Provided records below:

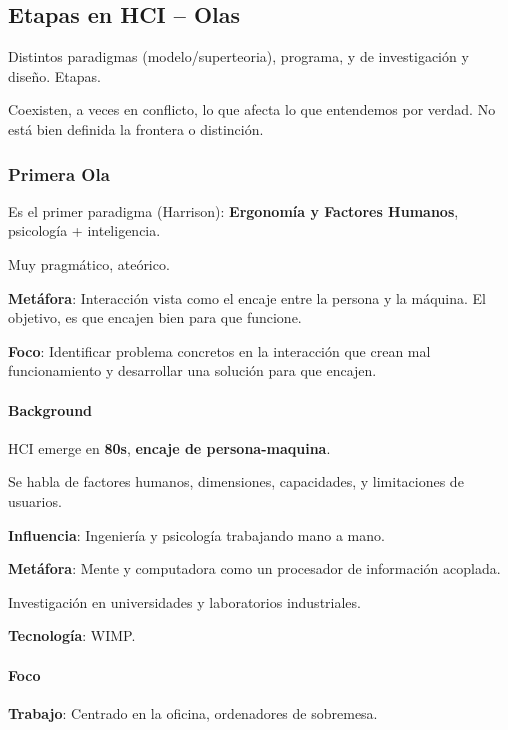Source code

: \hypertarget{etapas-en-hci-olas}{%
\subsection{Etapas en HCI -- Olas}\label{etapas-en-hci-olas}}

Distintos paradigmas (modelo/superteoria), programa, y de investigación
y diseño. Etapas.

Coexisten, a veces en conflicto, lo que afecta lo que entendemos por
verdad. No está bien definida la frontera o distinción.

\hypertarget{primera-ola}{%
\subsubsection{Primera Ola}\label{primera-ola}}

Es el primer paradigma (Harrison): \textbf{Ergonomía y Factores
Humanos}, psicología + inteligencia.

Muy pragmático, ateórico.

\textbf{Metáfora}: Interacción vista como el encaje entre la persona y
la máquina. El objetivo, es que encajen bien para que funcione.

\textbf{Foco}: Identificar problema concretos en la interacción que
crean mal funcionamiento y desarrollar una solución para que encajen.

\hypertarget{background}{%
\paragraph{Background}\label{background}}

HCI emerge en \textbf{80s}, \textbf{encaje de persona-maquina}.

Se habla de factores humanos, dimensiones, capacidades, y limitaciones
de usuarios.

\textbf{Influencia}: Ingeniería y psicología trabajando mano a mano.

\textbf{Metáfora}: Mente y computadora como un procesador de información
acoplada.

Investigación en universidades y laboratorios industriales.

\textbf{Tecnología}: WIMP.

\hypertarget{foco}{%
\paragraph{Foco}\label{foco}}

\textbf{Trabajo}: Centrado en la oficina, ordenadores de sobremesa.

End of Provided records.

(Task description) Your reply must consist solely of the number of lines in the data that contain the word "como".

(Answer for the task) 2